> [Task to carry out] For each line below that holds "found", return the line as it stands.

> [Task material]
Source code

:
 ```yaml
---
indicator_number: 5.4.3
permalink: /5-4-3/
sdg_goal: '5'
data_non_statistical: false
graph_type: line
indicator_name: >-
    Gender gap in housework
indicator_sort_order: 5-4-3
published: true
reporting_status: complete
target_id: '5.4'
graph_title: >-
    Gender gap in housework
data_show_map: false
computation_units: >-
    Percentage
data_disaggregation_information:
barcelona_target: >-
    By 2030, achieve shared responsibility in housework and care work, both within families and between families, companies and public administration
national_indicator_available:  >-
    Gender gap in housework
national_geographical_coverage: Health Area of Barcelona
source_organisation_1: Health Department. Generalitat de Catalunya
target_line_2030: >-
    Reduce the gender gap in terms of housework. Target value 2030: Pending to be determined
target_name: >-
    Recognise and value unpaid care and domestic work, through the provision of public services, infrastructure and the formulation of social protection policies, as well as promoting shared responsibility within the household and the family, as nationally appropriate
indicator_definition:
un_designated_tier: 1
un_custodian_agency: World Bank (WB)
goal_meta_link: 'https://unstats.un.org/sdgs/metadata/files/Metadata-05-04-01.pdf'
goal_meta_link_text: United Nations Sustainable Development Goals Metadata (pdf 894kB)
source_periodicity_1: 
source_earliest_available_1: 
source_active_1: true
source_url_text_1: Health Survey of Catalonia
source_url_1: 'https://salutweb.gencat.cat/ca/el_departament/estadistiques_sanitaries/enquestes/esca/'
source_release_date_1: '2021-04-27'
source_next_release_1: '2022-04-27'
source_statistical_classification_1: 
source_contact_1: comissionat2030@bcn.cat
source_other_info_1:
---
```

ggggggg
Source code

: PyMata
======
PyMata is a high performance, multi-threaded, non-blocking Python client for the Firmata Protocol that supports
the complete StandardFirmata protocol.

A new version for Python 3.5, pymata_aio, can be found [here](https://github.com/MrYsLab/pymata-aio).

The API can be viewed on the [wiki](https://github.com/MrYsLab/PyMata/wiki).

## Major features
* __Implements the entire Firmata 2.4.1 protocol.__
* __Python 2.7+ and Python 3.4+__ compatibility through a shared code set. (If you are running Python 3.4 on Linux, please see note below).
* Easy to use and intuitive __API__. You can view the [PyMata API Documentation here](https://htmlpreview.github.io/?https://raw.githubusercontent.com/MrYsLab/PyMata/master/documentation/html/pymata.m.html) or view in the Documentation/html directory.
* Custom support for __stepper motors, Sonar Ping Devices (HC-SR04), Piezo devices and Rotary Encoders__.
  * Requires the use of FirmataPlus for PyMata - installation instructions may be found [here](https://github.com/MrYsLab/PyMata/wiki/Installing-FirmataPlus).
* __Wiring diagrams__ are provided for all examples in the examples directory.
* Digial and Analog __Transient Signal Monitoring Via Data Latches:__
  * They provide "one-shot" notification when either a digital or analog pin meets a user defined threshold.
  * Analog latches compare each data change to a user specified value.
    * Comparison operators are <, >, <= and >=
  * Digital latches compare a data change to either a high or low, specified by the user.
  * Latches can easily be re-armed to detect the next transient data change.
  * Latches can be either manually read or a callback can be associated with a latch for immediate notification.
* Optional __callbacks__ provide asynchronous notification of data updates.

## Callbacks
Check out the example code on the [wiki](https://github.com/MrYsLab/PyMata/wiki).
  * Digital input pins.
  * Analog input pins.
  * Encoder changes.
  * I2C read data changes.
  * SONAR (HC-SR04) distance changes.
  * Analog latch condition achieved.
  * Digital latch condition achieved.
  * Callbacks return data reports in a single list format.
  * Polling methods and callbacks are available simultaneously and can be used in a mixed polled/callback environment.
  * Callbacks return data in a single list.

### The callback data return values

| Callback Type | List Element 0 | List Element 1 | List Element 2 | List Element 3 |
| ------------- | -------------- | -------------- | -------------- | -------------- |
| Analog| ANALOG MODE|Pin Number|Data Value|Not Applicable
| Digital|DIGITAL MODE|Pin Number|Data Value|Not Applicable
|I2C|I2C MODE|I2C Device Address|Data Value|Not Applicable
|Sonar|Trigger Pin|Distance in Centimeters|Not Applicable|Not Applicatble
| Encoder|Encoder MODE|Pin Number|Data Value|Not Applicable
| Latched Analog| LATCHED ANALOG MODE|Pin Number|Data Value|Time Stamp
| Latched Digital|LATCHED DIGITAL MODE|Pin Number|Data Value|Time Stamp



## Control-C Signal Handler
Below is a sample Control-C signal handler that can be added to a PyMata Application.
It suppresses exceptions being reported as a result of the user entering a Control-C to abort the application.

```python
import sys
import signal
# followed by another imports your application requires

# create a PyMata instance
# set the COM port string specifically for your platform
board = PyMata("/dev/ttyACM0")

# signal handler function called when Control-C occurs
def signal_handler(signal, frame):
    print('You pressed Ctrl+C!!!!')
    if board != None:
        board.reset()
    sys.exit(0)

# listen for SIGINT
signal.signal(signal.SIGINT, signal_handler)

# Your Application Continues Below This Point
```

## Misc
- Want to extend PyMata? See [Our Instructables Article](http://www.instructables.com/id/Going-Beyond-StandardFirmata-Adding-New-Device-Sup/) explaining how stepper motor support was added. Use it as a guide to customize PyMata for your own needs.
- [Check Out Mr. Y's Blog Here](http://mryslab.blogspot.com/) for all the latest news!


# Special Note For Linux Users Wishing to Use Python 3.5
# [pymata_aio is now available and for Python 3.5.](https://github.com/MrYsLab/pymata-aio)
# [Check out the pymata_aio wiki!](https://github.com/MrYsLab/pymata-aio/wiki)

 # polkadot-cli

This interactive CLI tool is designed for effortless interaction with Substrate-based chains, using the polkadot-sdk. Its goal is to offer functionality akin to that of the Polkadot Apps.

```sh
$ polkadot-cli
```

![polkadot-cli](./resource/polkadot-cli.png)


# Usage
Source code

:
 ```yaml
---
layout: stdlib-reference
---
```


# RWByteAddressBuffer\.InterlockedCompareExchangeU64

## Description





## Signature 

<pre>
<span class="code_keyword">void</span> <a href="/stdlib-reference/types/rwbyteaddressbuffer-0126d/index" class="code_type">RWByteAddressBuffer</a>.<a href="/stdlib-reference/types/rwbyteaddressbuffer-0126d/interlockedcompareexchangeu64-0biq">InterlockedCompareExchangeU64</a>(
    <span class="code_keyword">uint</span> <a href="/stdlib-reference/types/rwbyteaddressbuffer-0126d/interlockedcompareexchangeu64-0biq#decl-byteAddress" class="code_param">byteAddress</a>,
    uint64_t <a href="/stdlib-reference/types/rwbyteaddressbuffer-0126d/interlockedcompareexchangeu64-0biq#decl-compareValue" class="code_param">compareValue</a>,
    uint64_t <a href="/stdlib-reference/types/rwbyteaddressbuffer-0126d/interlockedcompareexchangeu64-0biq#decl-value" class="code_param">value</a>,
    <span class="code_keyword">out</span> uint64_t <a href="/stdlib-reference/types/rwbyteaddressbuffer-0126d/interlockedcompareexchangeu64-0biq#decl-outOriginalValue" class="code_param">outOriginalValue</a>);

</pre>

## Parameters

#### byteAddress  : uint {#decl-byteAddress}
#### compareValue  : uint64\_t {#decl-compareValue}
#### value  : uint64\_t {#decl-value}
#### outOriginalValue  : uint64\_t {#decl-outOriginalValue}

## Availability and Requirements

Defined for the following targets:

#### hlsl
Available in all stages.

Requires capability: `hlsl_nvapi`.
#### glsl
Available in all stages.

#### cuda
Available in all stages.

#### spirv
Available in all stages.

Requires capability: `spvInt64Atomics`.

> [Your solution]
A new version for Python 3.5, pymata_aio, can be found [here](https://github.com/MrYsLab/pymata-aio).
  * Requires the use of FirmataPlus for PyMata - installation instructions may be found [here](https://github.com/MrYsLab/PyMata/wiki/Installing-FirmataPlus).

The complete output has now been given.